» **WORK ITEM**:
Pull out every line below containing the word "PassThru".

» **SUPPLIED RECORDS**:

╔══

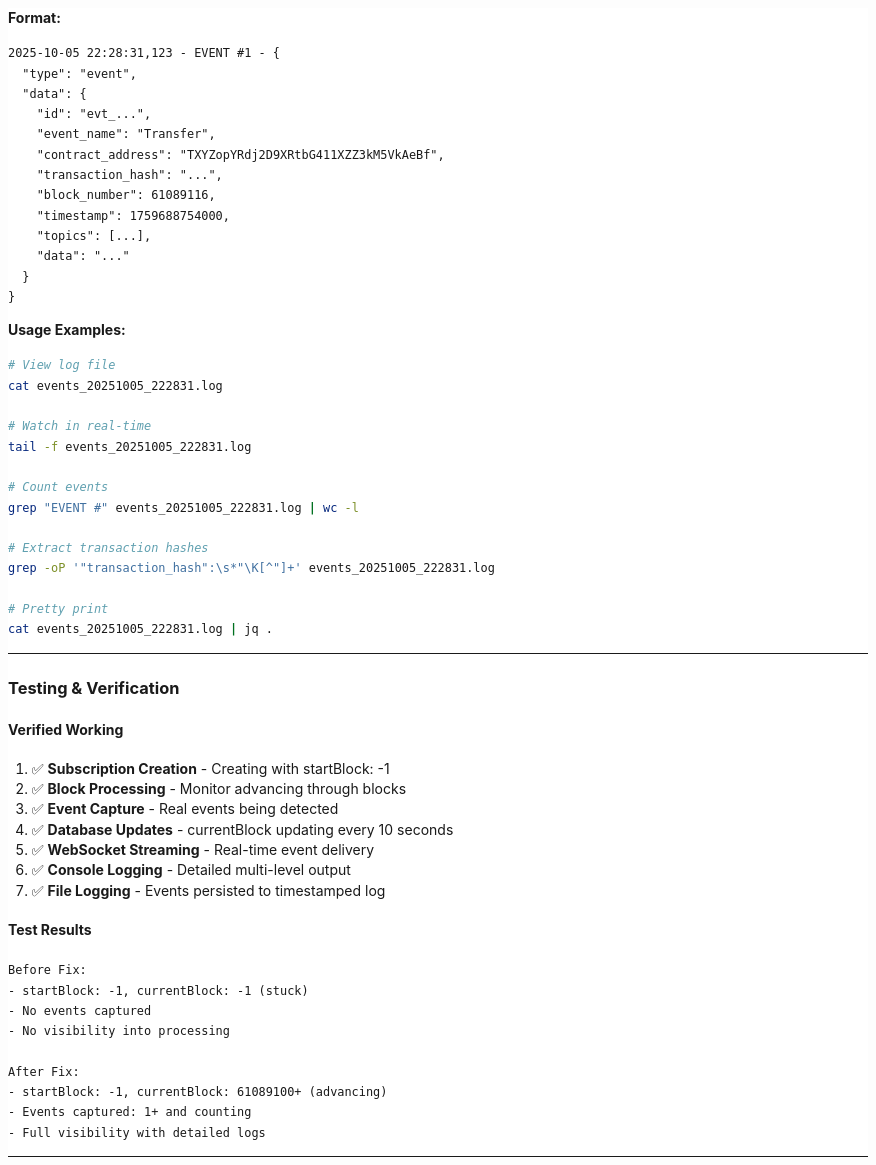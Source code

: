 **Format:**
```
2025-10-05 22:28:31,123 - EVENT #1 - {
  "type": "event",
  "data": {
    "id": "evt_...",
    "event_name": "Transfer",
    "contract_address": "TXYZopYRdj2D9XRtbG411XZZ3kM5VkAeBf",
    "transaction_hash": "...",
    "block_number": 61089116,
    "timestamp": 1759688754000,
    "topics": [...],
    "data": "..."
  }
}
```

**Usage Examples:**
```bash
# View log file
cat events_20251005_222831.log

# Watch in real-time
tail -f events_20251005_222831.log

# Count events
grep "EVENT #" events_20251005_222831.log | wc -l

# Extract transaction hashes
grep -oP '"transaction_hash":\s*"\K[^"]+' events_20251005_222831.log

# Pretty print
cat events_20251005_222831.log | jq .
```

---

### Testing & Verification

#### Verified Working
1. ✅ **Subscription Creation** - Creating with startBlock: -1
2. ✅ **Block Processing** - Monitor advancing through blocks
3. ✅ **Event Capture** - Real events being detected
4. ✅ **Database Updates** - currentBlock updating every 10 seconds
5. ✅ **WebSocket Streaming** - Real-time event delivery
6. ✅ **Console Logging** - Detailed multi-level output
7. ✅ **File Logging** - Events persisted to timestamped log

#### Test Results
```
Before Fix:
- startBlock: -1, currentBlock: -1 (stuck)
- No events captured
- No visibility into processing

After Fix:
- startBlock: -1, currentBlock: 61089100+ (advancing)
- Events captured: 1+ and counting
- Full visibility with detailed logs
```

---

╚══
╔══

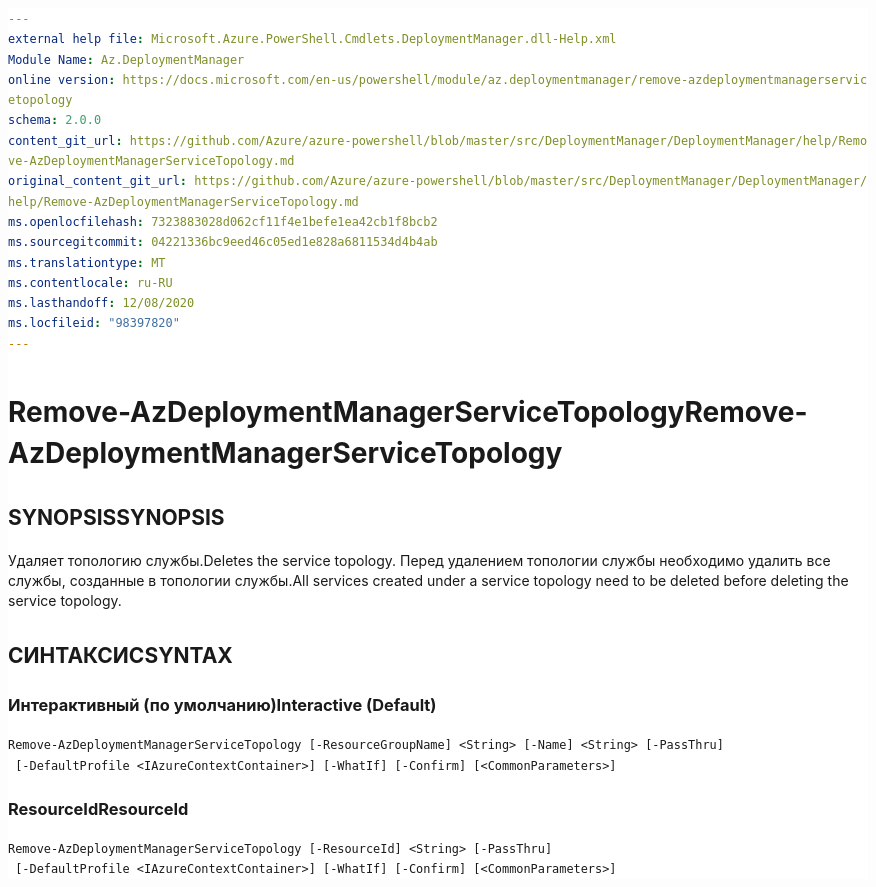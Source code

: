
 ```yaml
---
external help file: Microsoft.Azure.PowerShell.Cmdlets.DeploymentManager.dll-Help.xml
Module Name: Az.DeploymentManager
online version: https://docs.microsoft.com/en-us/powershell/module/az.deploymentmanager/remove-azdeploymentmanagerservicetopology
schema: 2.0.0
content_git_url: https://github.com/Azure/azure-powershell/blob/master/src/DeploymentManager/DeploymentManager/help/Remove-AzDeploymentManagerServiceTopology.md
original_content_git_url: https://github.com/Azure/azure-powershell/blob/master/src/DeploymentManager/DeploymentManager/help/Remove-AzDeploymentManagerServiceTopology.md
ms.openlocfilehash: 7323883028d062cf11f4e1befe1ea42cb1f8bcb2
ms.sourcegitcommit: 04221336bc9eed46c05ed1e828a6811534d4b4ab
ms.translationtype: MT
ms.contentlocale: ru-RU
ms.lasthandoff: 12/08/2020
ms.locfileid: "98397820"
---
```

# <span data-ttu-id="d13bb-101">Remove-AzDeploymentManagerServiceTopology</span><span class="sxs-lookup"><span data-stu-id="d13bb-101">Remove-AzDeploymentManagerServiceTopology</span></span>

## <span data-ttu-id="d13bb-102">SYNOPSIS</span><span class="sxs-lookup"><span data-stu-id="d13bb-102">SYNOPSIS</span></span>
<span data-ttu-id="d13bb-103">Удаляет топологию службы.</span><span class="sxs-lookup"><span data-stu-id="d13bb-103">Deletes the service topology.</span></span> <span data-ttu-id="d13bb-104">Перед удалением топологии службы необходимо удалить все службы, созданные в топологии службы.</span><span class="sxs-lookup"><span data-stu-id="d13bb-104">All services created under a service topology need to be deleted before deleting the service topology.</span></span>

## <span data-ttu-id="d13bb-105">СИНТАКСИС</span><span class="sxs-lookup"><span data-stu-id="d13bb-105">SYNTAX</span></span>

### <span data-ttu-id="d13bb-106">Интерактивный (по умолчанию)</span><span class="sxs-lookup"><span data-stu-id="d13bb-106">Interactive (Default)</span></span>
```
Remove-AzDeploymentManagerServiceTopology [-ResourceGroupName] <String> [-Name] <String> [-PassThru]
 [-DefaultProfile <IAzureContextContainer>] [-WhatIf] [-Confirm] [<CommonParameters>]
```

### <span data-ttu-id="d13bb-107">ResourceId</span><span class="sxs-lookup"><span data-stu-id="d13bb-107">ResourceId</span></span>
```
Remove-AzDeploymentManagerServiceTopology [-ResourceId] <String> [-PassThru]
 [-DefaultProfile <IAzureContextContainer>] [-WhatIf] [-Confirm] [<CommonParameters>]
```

╚══

» **SOLUTION TO THIS PROBLEM**:
Remove-AzDeploymentManagerServiceTopology [-ResourceGroupName] <String> [-Name] <String> [-PassThru]
Remove-AzDeploymentManagerServiceTopology [-ResourceId] <String> [-PassThru]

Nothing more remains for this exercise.